HARRISBURG, Pa. (AP) - Democratic Gov. Tom Wolf said Wednesday he was optimistic about getting a good budget agreement and that his administration was acting legally in waving through a budget that lacked the tax collections to sustain it for the entire fiscal year, the second time in two years.
This year, however, is different than last year, when lawmakers remained in Harrisburg and negotiators hammered out a revenue deal within two days after an unbalanced budget bill became law.
Lawmakers this week were sent home to their districts and officials had no progress toward a deal to report Wednesday, the 12th day of a budget stalemate.
In his first public appearance since letting a nearly $32 billion budget bill become law without his signature at midnight Monday, Wolf reiterated to reporters that he was optimistic that a revenue deal would get done.

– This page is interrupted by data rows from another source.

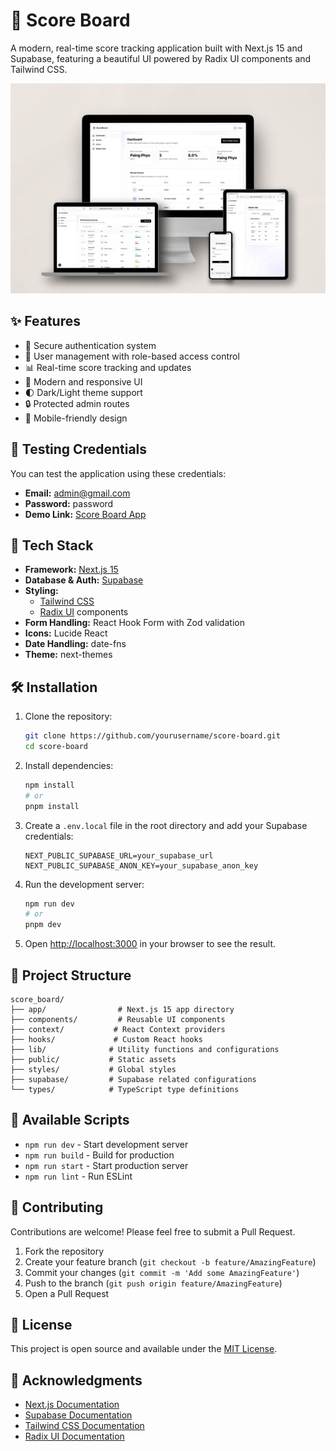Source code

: # 🎯 Score Board

A modern, real-time score tracking application built with Next.js 15 and Supabase, featuring a beautiful UI powered by Radix UI components and Tailwind CSS.

![Score Board Screenshot](/public/scoreboard.jpg)

## ✨ Features

- 🔐 Secure authentication system
- 👥 User management with role-based access control
- 📊 Real-time score tracking and updates
- 🎨 Modern and responsive UI
- 🌓 Dark/Light theme support
- 🔒 Protected admin routes
- 📱 Mobile-friendly design

## 🔑 Testing Credentials

You can test the application using these credentials:
- **Email:** admin@gmail.com
- **Password:** password
- **Demo Link:** [Score Board App](https://score-board-one-alpha.vercel.app/login)

## 🚀 Tech Stack

- **Framework:** [Next.js 15](https://nextjs.org/)
- **Database & Auth:** [Supabase](https://supabase.com/)
- **Styling:** 
  - [Tailwind CSS](https://tailwindcss.com/)
  - [Radix UI](https://www.radix-ui.com/) components
- **Form Handling:** React Hook Form with Zod validation
- **Icons:** Lucide React
- **Date Handling:** date-fns
- **Theme:** next-themes

## 🛠️ Installation

1. Clone the repository:
   ```bash
   git clone https://github.com/yourusername/score-board.git
   cd score-board
   ```

2. Install dependencies:
   ```bash
   npm install
   # or
   pnpm install
   ```

3. Create a `.env.local` file in the root directory and add your Supabase credentials:
   ```env
   NEXT_PUBLIC_SUPABASE_URL=your_supabase_url
   NEXT_PUBLIC_SUPABASE_ANON_KEY=your_supabase_anon_key
   ```

4. Run the development server:
   ```bash
   npm run dev
   # or
   pnpm dev
   ```

5. Open [http://localhost:3000](http://localhost:3000) in your browser to see the result.

## 📁 Project Structure

```
score_board/
├── app/                # Next.js 15 app directory
├── components/         # Reusable UI components
├── context/           # React Context providers
├── hooks/             # Custom React hooks
├── lib/              # Utility functions and configurations
├── public/           # Static assets
├── styles/           # Global styles
├── supabase/         # Supabase related configurations
└── types/            # TypeScript type definitions
```

## 🔧 Available Scripts

- `npm run dev` - Start development server
- `npm run build` - Build for production
- `npm run start` - Start production server
- `npm run lint` - Run ESLint

## 🤝 Contributing

Contributions are welcome! Please feel free to submit a Pull Request.

1. Fork the repository
2. Create your feature branch (`git checkout -b feature/AmazingFeature`)
3. Commit your changes (`git commit -m 'Add some AmazingFeature'`)
4. Push to the branch (`git push origin feature/AmazingFeature`)
5. Open a Pull Request

## 📝 License

This project is open source and available under the [MIT License](LICENSE).

## 🙏 Acknowledgments

- [Next.js Documentation](https://nextjs.org/docs)
- [Supabase Documentation](https://supabase.com/docs)
- [Tailwind CSS Documentation](https://tailwindcss.com/docs)
- [Radix UI Documentation](https://www.radix-ui.com/docs/primitives/overview/introduction)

Wolf refused to discuss details of negotiations around a $2 billion-plus revenue plan said to be necessary to fully fund a bipartisan budget plan, and he brushed aside questions about why he was optimistic and how an unbalanced budget could affect government operations.
His administration acknowledged that there is no case law that suggests that letting an unbalanced budget bill become law is legal, but Wolf maintained that he believes it is on solid legal ground.
“I’m not the attorney, but we are taking a close look at what we can do constitutionally and I’m very comfortable that we’re doing the right thing,” Wolf told reporters.
The Wolf administration suggested that the state constitution makes the Legislature, not the governor, responsible for ensuring that spending bills are funded, and that the governor and state treasurer have significant authority to ensure that spending does not exceed revenue.
Talks had urgency leading up to Monday, when negotiators said the sides were close to an agreement, and then collapsed. A spokesman for House Majority Leader Dave Reed, R-Indiana, said there had been no discussions Wednesday.
House Republican leaders were at odds with Wolf, Democratic lawmakers and Senate Republican leaders over Wolf’s pursuit of a $700 million to $800 million tax package, an amount he deemed to be big enough to avoid a downgrade to Pennsylvania’s bruised credit rating.
House Republicans had offered a tax package less than half that size, negotiators said.
The state was put on notice last week by Standard and Poor’s that it faces another credit downgrade if it passes a budget that relies on optimistic assumptions or one-time cash sources.
Reed was the only caucus leader to protest Wolf’s move to let the budget bill become law. Wolf should have used his line-item veto power to strike enough spending from the budget bill to ensure it balanced with the state’s existing tax collections, Reed said.
Asked Tuesday if the budget bill was unconstitutional, Reed said “that’ll be for the courts to decide.”
As of Wednesday, there no word of any lawsuit to block spending under the two-day-old budget law.
But without a revenue agreement, Wolf will need to put money in reserve, Democratic lawmakers said.
“He’s going to have to use budgetary reserves,” House Minority Leader Frank Dermody, D-Allegheny, said Monday. “You can’t spend what you don’t have, what you haven’t raised and what you haven’t provided for in real, recurring revenue that is acceptable.”
Tax increases under discussion had included basic cable service, movie tickets, bank profits, telephone service and electric service.
Otherwise, the revenue package was to rely primarily on borrowing and involve another big expansion of casino gambling in the nation’s No. 2 commercial casino state.
The scale of long-term borrowing being eyed to prop up the state’s general operations is unheard of, say current and former state officials.
Hung up on budget negotiations is roughly $140 million in casino revenue that flows annually to counties and municipalities that host casinos. Lawmakers aim to revive a mandate struck down by the state Supreme Court last year.
Also stuck were measures carrying approximately $600 million in aid to Penn State, Pitt, Temple, Lincoln and Penn.
Meanwhile, lawmakers had wrangled over hundreds of pages of budget-related legislation that included open disputes about House Republican efforts to add a work requirement to Medicaid and a premium on Medicaid services for higher-earning families with severely disabled children.